Directions:
The expected output is the complete data, reproduced exactly.

Task material:
/---

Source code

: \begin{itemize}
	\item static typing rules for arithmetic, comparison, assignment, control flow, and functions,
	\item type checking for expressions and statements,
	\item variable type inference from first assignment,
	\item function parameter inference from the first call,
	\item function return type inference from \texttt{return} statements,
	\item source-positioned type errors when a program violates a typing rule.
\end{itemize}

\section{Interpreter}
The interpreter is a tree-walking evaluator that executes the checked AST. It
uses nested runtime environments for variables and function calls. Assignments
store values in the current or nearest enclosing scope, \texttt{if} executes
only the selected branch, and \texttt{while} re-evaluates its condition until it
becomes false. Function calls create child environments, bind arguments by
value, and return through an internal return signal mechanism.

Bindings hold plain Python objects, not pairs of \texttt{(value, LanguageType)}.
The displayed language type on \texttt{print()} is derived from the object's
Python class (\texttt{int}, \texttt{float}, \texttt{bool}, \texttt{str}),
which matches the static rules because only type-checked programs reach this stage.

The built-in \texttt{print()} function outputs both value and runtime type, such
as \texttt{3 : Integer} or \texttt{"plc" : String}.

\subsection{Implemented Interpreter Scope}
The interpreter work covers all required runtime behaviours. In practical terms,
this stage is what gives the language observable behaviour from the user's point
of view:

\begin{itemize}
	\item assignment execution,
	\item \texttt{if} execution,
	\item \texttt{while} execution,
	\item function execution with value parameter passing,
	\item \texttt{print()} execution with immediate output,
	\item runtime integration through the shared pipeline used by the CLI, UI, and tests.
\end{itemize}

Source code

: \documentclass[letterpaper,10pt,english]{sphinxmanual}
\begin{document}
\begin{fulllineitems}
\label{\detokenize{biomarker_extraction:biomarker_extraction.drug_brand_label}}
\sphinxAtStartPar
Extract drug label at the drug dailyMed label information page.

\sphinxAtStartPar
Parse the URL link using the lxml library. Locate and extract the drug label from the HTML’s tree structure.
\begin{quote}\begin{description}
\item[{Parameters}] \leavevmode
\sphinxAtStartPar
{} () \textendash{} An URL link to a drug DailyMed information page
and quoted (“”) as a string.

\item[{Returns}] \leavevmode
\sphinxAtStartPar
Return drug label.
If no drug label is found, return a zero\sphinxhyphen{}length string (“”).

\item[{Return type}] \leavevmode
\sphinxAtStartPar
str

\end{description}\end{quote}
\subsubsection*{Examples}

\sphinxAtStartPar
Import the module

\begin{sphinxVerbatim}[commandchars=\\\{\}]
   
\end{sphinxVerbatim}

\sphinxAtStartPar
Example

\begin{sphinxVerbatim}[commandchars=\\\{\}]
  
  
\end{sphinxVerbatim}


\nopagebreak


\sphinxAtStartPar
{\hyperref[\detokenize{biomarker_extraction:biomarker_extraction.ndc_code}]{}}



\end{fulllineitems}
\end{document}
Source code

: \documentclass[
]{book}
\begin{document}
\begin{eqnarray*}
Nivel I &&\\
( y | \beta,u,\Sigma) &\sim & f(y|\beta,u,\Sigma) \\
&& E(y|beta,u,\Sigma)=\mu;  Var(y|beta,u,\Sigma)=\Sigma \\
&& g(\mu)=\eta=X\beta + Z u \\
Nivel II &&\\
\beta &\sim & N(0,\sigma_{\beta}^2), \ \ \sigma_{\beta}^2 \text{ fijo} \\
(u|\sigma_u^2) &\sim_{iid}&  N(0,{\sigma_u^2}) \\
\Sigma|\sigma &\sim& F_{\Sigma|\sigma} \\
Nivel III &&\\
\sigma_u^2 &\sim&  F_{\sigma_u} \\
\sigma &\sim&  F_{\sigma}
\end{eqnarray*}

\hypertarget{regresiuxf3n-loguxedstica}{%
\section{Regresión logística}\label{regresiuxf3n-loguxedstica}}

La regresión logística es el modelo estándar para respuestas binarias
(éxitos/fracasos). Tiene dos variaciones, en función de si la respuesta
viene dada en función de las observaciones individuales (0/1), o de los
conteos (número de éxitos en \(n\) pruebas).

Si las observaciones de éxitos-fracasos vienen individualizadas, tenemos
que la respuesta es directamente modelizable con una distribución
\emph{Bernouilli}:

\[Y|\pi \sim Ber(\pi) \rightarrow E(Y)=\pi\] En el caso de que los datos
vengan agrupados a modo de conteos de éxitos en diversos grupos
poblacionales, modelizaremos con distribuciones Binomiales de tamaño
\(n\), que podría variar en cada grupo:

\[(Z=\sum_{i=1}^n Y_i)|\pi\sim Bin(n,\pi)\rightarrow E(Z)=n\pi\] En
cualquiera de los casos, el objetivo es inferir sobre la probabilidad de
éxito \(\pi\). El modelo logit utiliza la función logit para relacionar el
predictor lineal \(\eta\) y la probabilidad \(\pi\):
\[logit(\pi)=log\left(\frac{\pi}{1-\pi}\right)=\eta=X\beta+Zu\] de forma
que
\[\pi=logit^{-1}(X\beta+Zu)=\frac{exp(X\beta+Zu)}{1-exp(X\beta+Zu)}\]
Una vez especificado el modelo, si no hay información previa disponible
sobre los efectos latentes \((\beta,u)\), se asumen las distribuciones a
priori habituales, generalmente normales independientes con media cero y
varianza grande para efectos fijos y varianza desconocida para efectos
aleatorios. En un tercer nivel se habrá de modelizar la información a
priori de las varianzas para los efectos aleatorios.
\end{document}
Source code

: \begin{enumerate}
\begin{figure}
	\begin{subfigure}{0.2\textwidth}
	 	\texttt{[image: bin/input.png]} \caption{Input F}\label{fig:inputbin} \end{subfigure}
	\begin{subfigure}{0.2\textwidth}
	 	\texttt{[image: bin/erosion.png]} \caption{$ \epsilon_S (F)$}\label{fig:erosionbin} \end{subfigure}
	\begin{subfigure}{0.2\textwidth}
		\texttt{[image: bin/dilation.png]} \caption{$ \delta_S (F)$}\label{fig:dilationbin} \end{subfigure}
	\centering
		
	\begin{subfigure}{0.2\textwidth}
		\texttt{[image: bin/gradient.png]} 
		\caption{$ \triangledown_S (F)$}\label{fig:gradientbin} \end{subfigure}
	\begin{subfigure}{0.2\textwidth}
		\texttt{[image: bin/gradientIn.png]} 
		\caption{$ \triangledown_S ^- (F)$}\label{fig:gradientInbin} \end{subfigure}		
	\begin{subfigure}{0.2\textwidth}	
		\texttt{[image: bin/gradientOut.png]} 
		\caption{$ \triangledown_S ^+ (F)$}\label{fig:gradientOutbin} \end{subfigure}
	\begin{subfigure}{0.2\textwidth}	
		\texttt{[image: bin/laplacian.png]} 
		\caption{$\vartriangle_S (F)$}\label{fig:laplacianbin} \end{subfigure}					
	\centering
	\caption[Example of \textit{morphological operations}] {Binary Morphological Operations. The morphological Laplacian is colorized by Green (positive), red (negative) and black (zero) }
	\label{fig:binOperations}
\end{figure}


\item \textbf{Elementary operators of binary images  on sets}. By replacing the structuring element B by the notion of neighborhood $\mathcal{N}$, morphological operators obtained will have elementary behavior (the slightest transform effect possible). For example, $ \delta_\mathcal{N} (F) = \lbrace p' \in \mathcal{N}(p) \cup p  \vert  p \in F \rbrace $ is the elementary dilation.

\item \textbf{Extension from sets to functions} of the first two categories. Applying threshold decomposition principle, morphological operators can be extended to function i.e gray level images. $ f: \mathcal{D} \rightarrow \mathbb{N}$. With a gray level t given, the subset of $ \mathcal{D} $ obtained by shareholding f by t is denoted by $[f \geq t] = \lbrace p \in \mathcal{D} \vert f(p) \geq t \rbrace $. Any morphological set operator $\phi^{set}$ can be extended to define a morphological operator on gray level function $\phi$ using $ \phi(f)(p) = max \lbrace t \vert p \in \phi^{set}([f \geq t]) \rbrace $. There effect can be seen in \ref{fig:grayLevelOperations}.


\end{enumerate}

\---

Completed exercise:
Source code

: \begin{itemize}
	\item static typing rules for arithmetic, comparison, assignment, control flow, and functions,
	\item type checking for expressions and statements,
	\item variable type inference from first assignment,
	\item function parameter inference from the first call,
	\item function return type inference from \texttt{return} statements,
	\item source-positioned type errors when a program violates a typing rule.
\end{itemize}

\section{Interpreter}
The interpreter is a tree-walking evaluator that executes the checked AST. It
uses nested runtime environments for variables and function calls. Assignments
store values in the current or nearest enclosing scope, \texttt{if} executes
only the selected branch, and \texttt{while} re-evaluates its condition until it
becomes false. Function calls create child environments, bind arguments by
value, and return through an internal return signal mechanism.

Bindings hold plain Python objects, not pairs of \texttt{(value, LanguageType)}.
The displayed language type on \texttt{print()} is derived from the object's
Python class (\texttt{int}, \texttt{float}, \texttt{bool}, \texttt{str}),
which matches the static rules because only type-checked programs reach this stage.

The built-in \texttt{print()} function outputs both value and runtime type, such
as \texttt{3 : Integer} or \texttt{"plc" : String}.

\subsection{Implemented Interpreter Scope}
The interpreter work covers all required runtime behaviours. In practical terms,
this stage is what gives the language observable behaviour from the user's point
of view:

\begin{itemize}
	\item assignment execution,
	\item \texttt{if} execution,
	\item \texttt{while} execution,
	\item function execution with value parameter passing,
	\item \texttt{print()} execution with immediate output,
	\item runtime integration through the shared pipeline used by the CLI, UI, and tests.
\end{itemize}

Source code

: \documentclass[letterpaper,10pt,english]{sphinxmanual}
\begin{document}
\begin{fulllineitems}
\label{\detokenize{biomarker_extraction:biomarker_extraction.drug_brand_label}}
\sphinxAtStartPar
Extract drug label at the drug dailyMed label information page.

\sphinxAtStartPar
Parse the URL link using the lxml library. Locate and extract the drug label from the HTML’s tree structure.
\begin{quote}\begin{description}
\item[{Parameters}] \leavevmode
\sphinxAtStartPar
{} () \textendash{} An URL link to a drug DailyMed information page
and quoted (“”) as a string.

\item[{Returns}] \leavevmode
\sphinxAtStartPar
Return drug label.
If no drug label is found, return a zero\sphinxhyphen{}length string (“”).

\item[{Return type}] \leavevmode
\sphinxAtStartPar
str

\end{description}\end{quote}
\subsubsection*{Examples}

\sphinxAtStartPar
Import the module

\begin{sphinxVerbatim}[commandchars=\\\{\}]
   
\end{sphinxVerbatim}

\sphinxAtStartPar
Example

\begin{sphinxVerbatim}[commandchars=\\\{\}]
  
  
\end{sphinxVerbatim}


\nopagebreak


\sphinxAtStartPar
{\hyperref[\detokenize{biomarker_extraction:biomarker_extraction.ndc_code}]{}}



\end{fulllineitems}
\end{document}
Source code

: \documentclass[
]{book}
\begin{document}
\begin{eqnarray*}
Nivel I &&\\
( y | \beta,u,\Sigma) &\sim & f(y|\beta,u,\Sigma) \\
&& E(y|beta,u,\Sigma)=\mu;  Var(y|beta,u,\Sigma)=\Sigma \\
&& g(\mu)=\eta=X\beta + Z u \\
Nivel II &&\\
\beta &\sim & N(0,\sigma_{\beta}^2), \ \ \sigma_{\beta}^2 \text{ fijo} \\
(u|\sigma_u^2) &\sim_{iid}&  N(0,{\sigma_u^2}) \\
\Sigma|\sigma &\sim& F_{\Sigma|\sigma} \\
Nivel III &&\\
\sigma_u^2 &\sim&  F_{\sigma_u} \\
\sigma &\sim&  F_{\sigma}
\end{eqnarray*}

\hypertarget{regresiuxf3n-loguxedstica}{%
\section{Regresión logística}\label{regresiuxf3n-loguxedstica}}

La regresión logística es el modelo estándar para respuestas binarias
(éxitos/fracasos). Tiene dos variaciones, en función de si la respuesta
viene dada en función de las observaciones individuales (0/1), o de los
conteos (número de éxitos en \(n\) pruebas).

Si las observaciones de éxitos-fracasos vienen individualizadas, tenemos
que la respuesta es directamente modelizable con una distribución
\emph{Bernouilli}:

\[Y|\pi \sim Ber(\pi) \rightarrow E(Y)=\pi\] En el caso de que los datos
vengan agrupados a modo de conteos de éxitos en diversos grupos
poblacionales, modelizaremos con distribuciones Binomiales de tamaño
\(n\), que podría variar en cada grupo:

\[(Z=\sum_{i=1}^n Y_i)|\pi\sim Bin(n,\pi)\rightarrow E(Z)=n\pi\] En
cualquiera de los casos, el objetivo es inferir sobre la probabilidad de
éxito \(\pi\). El modelo logit utiliza la función logit para relacionar el
predictor lineal \(\eta\) y la probabilidad \(\pi\):
\[logit(\pi)=log\left(\frac{\pi}{1-\pi}\right)=\eta=X\beta+Zu\] de forma
que
\[\pi=logit^{-1}(X\beta+Zu)=\frac{exp(X\beta+Zu)}{1-exp(X\beta+Zu)}\]
Una vez especificado el modelo, si no hay información previa disponible
sobre los efectos latentes \((\beta,u)\), se asumen las distribuciones a
priori habituales, generalmente normales independientes con media cero y
varianza grande para efectos fijos y varianza desconocida para efectos
aleatorios. En un tercer nivel se habrá de modelizar la información a
priori de las varianzas para los efectos aleatorios.
\end{document}
Source code

: \begin{enumerate}
\begin{figure}
	\begin{subfigure}{0.2\textwidth}
	 	\texttt{[image: bin/input.png]} \caption{Input F}\label{fig:inputbin} \end{subfigure}
	\begin{subfigure}{0.2\textwidth}
	 	\texttt{[image: bin/erosion.png]} \caption{$ \epsilon_S (F)$}\label{fig:erosionbin} \end{subfigure}
	\begin{subfigure}{0.2\textwidth}
		\texttt{[image: bin/dilation.png]} \caption{$ \delta_S (F)$}\label{fig:dilationbin} \end{subfigure}
	\centering
		
	\begin{subfigure}{0.2\textwidth}
		\texttt{[image: bin/gradient.png]} 
		\caption{$ \triangledown_S (F)$}\label{fig:gradientbin} \end{subfigure}
	\begin{subfigure}{0.2\textwidth}
		\texttt{[image: bin/gradientIn.png]} 
		\caption{$ \triangledown_S ^- (F)$}\label{fig:gradientInbin} \end{subfigure}		
	\begin{subfigure}{0.2\textwidth}	
		\texttt{[image: bin/gradientOut.png]} 
		\caption{$ \triangledown_S ^+ (F)$}\label{fig:gradientOutbin} \end{subfigure}
	\begin{subfigure}{0.2\textwidth}	
		\texttt{[image: bin/laplacian.png]} 
		\caption{$\vartriangle_S (F)$}\label{fig:laplacianbin} \end{subfigure}					
	\centering
	\caption[Example of \textit{morphological operations}] {Binary Morphological Operations. The morphological Laplacian is colorized by Green (positive), red (negative) and black (zero) }
	\label{fig:binOperations}
\end{figure}


\item \textbf{Elementary operators of binary images  on sets}. By replacing the structuring element B by the notion of neighborhood $\mathcal{N}$, morphological operators obtained will have elementary behavior (the slightest transform effect possible). For example, $ \delta_\mathcal{N} (F) = \lbrace p' \in \mathcal{N}(p) \cup p  \vert  p \in F \rbrace $ is the elementary dilation.

\item \textbf{Extension from sets to functions} of the first two categories. Applying threshold decomposition principle, morphological operators can be extended to function i.e gray level images. $ f: \mathcal{D} \rightarrow \mathbb{N}$. With a gray level t given, the subset of $ \mathcal{D} $ obtained by shareholding f by t is denoted by $[f \geq t] = \lbrace p \in \mathcal{D} \vert f(p) \geq t \rbrace $. Any morphological set operator $\phi^{set}$ can be extended to define a morphological operator on gray level function $\phi$ using $ \phi(f)(p) = max \lbrace t \vert p \in \phi^{set}([f \geq t]) \rbrace $. There effect can be seen in \ref{fig:grayLevelOperations}.


\end{enumerate}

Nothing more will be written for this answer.